Activity: Everything in the data below is left aside except the lines from the one containing "#### [Finding the" through the one containing "tag that specifies"; repeat those exactly.

= = = = =

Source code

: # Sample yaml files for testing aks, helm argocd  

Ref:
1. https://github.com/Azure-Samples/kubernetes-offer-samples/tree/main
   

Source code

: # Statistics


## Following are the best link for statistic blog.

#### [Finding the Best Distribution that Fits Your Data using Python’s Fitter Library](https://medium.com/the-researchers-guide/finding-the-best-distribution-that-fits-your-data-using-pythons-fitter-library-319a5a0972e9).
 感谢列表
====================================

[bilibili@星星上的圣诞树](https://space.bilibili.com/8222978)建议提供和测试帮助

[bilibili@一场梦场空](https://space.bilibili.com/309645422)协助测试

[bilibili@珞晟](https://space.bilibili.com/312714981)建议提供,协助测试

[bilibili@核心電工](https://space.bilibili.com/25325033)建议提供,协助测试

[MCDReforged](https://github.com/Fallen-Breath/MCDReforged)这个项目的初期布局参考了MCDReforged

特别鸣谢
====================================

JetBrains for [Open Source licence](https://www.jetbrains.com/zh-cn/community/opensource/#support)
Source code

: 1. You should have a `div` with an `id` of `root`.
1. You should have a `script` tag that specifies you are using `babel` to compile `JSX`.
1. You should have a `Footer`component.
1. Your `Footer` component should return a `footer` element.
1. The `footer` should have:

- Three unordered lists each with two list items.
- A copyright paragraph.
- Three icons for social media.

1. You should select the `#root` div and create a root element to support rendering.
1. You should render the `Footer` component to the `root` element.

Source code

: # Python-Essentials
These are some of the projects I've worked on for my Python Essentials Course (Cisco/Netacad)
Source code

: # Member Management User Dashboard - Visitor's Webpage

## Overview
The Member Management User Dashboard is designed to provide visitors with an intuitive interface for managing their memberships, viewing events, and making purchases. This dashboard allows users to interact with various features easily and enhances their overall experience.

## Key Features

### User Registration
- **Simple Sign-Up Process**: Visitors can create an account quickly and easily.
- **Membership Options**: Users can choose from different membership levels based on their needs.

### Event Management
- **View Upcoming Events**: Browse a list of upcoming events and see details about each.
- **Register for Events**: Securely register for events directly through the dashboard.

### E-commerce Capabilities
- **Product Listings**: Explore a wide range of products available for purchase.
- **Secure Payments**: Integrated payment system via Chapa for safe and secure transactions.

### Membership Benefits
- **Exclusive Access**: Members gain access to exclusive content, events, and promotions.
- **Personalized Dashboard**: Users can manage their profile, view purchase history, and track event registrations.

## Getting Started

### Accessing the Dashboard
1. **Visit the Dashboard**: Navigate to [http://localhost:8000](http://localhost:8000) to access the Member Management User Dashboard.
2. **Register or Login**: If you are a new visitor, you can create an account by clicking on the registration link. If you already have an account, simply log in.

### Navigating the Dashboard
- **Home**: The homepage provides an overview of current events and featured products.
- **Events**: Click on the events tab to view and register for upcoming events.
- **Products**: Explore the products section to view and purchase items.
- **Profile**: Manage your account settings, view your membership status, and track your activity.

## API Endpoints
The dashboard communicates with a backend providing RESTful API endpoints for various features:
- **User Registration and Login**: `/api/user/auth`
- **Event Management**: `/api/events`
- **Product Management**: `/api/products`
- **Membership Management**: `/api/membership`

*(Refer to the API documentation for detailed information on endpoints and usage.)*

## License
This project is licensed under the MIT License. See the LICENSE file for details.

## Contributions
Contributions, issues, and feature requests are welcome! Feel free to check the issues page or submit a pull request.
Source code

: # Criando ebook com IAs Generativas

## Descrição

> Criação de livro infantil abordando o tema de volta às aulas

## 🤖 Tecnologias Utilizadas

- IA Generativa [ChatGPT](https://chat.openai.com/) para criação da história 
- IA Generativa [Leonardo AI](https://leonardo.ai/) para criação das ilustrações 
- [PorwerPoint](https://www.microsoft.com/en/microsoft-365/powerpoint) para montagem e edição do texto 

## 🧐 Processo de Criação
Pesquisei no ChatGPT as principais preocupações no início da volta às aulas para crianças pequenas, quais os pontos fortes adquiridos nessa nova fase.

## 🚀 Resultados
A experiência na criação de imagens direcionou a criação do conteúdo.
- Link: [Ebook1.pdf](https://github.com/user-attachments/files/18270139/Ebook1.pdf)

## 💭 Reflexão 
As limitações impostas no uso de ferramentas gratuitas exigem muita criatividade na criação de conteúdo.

= = = = =

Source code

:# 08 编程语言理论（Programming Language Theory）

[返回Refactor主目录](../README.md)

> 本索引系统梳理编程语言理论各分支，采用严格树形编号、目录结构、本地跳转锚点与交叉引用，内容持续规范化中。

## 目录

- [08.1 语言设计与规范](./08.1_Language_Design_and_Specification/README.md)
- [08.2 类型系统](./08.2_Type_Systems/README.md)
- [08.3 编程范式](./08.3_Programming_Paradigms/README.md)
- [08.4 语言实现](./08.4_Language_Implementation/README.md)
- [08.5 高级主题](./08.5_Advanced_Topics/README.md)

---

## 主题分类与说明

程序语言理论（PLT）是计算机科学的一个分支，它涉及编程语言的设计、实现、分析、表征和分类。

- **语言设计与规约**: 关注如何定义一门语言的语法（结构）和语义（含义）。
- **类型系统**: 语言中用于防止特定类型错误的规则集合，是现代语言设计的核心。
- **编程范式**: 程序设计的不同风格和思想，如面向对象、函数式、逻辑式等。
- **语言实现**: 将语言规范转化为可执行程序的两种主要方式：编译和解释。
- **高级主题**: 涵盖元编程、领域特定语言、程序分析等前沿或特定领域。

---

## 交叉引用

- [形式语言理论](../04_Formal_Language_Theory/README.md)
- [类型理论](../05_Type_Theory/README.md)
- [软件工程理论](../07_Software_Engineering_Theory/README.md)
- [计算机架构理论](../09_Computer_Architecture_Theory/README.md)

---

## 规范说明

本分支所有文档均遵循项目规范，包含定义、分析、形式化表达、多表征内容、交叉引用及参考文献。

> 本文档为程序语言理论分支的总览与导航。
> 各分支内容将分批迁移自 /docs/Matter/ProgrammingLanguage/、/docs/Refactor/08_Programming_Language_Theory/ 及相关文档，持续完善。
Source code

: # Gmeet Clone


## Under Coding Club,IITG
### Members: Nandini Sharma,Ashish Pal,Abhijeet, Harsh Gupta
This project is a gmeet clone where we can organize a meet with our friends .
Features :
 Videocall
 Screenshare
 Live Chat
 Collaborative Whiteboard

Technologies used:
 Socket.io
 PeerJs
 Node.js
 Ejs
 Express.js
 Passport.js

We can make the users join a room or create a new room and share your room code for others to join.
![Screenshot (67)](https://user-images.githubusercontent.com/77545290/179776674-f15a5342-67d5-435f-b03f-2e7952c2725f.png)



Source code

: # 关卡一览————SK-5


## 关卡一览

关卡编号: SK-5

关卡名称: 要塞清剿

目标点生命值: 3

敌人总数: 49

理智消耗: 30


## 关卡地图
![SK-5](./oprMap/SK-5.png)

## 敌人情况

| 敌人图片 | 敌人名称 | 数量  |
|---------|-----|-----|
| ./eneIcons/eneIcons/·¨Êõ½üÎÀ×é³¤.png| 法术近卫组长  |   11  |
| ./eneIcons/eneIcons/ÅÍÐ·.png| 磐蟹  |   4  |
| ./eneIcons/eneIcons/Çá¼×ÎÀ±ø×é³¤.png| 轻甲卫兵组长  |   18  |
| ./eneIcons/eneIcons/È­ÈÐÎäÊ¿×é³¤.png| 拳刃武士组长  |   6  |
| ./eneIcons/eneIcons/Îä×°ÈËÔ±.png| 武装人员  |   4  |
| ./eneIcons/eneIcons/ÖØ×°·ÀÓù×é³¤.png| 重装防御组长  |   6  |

= = = = =

Exercise response:
#### [Finding the Best Distribution that Fits Your Data using Python’s Fitter Library](https://medium.com/the-researchers-guide/finding-the-best-distribution-that-fits-your-data-using-pythons-fitter-library-319a5a0972e9).
 感谢列表
====================================

[bilibili@星星上的圣诞树](https://space.bilibili.com/8222978)建议提供和测试帮助

[bilibili@一场梦场空](https://space.bilibili.com/309645422)协助测试

[bilibili@珞晟](https://space.bilibili.com/312714981)建议提供,协助测试

[bilibili@核心電工](https://space.bilibili.com/25325033)建议提供,协助测试

[MCDReforged](https://github.com/Fallen-Breath/MCDReforged)这个项目的初期布局参考了MCDReforged

特别鸣谢
====================================

JetBrains for [Open Source licence](https://www.jetbrains.com/zh-cn/community/opensource/#support)
Source code

: 1. You should have a `div` with an `id` of `root`.
1. You should have a `script` tag that specifies you are using `babel` to compile `JSX`.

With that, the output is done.